EXERCISE PROMPT: Restate the listing below line for line and word for word, without the pictures.

DATA SUPPLIED:
-- Opening Marker --
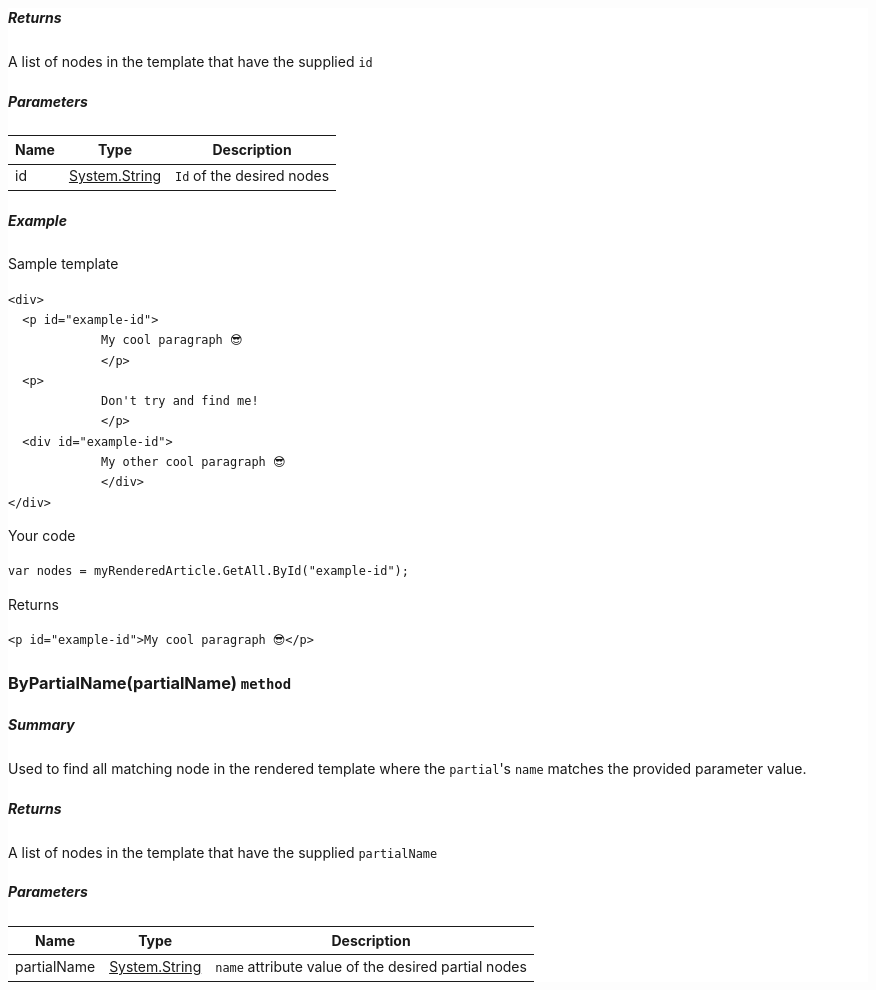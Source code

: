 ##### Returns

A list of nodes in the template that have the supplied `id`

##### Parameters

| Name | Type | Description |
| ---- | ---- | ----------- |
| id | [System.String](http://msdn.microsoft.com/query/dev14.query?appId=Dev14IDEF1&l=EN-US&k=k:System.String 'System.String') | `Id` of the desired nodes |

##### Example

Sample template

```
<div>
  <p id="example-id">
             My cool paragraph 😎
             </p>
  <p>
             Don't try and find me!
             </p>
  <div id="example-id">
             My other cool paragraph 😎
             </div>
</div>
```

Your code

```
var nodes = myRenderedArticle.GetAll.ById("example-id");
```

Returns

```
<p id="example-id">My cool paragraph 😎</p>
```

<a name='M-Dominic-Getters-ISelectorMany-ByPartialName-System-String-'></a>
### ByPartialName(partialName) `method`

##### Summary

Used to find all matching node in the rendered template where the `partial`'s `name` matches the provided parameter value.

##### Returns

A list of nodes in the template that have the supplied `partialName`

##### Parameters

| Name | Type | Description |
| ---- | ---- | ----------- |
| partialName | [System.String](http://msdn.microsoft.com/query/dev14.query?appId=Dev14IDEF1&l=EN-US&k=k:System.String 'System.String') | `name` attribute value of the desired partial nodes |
-- Closing Marker --
SOLUTION TO THIS TASK:
Source code

: ##### Returns

A list of nodes in the template that have the supplied `id`

##### Parameters

| Name | Type | Description |
| ---- | ---- | ----------- |
| id | [System.String](http://msdn.microsoft.com/query/dev14.query?appId=Dev14IDEF1&l=EN-US&k=k:System.String 'System.String') | `Id` of the desired nodes |

##### Example

Sample template

```
<div>
  <p id="example-id">
             My cool paragraph 😎
             </p>
  <p>
             Don't try and find me!
             </p>
  <div id="example-id">
             My other cool paragraph 😎
             </div>
</div>
```

Your code

```
var nodes = myRenderedArticle.GetAll.ById("example-id");
```

Returns

```
<p id="example-id">My cool paragraph 😎</p>
```

<a name='M-Dominic-Getters-ISelectorMany-ByPartialName-System-String-'></a>
### ByPartialName(partialName) `method`

##### Summary

Used to find all matching node in the rendered template where the `partial`'s `name` matches the provided parameter value.

##### Returns

A list of nodes in the template that have the supplied `partialName`

##### Parameters

| Name | Type | Description |
| ---- | ---- | ----------- |
| partialName | [System.String](http://msdn.microsoft.com/query/dev14.query?appId=Dev14IDEF1&l=EN-US&k=k:System.String 'System.String') | `name` attribute value of the desired partial nodes |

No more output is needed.